───── DATA FOR PROCESSING
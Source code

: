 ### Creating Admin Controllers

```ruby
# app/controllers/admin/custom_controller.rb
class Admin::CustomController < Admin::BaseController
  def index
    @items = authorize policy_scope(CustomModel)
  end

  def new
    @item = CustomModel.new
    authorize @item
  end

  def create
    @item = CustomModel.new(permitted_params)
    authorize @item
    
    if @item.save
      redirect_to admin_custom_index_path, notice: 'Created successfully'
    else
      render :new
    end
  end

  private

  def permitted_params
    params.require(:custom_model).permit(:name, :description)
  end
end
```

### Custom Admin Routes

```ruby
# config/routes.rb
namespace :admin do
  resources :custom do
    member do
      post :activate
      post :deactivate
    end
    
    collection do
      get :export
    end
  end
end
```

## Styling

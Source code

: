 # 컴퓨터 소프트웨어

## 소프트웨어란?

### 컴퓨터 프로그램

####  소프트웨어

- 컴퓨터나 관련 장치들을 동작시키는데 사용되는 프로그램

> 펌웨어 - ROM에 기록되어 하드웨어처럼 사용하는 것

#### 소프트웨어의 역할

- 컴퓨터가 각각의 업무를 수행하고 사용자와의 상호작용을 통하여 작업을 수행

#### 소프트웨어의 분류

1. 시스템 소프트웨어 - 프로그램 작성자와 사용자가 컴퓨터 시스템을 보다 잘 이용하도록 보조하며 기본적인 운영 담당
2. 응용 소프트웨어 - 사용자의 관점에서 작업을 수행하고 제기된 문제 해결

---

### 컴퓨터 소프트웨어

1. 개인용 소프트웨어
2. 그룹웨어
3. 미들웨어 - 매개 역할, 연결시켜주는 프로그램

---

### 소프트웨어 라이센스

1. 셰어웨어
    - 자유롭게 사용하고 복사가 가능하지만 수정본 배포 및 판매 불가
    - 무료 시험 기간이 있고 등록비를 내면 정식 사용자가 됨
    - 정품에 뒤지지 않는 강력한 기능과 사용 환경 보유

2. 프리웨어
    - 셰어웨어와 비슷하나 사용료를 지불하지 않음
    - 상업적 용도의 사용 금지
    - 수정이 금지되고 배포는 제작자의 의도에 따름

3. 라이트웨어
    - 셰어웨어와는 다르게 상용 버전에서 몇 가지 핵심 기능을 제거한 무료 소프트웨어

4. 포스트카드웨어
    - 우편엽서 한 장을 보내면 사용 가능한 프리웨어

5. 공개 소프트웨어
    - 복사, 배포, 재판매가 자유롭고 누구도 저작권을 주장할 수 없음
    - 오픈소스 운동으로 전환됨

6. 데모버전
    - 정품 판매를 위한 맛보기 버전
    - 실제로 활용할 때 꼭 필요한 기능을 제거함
──────────
WHAT TO PRODUCE >>
Copy out each line from the listing that contains the string "사용자가".

ANSWER BOX >>
1. 시스템 소프트웨어 - 프로그램 작성자와 사용자가 컴퓨터 시스템을 보다 잘 이용하도록 보조하며 기본적인 운영 담당
    - 무료 시험 기간이 있고 등록비를 내면 정식 사용자가 됨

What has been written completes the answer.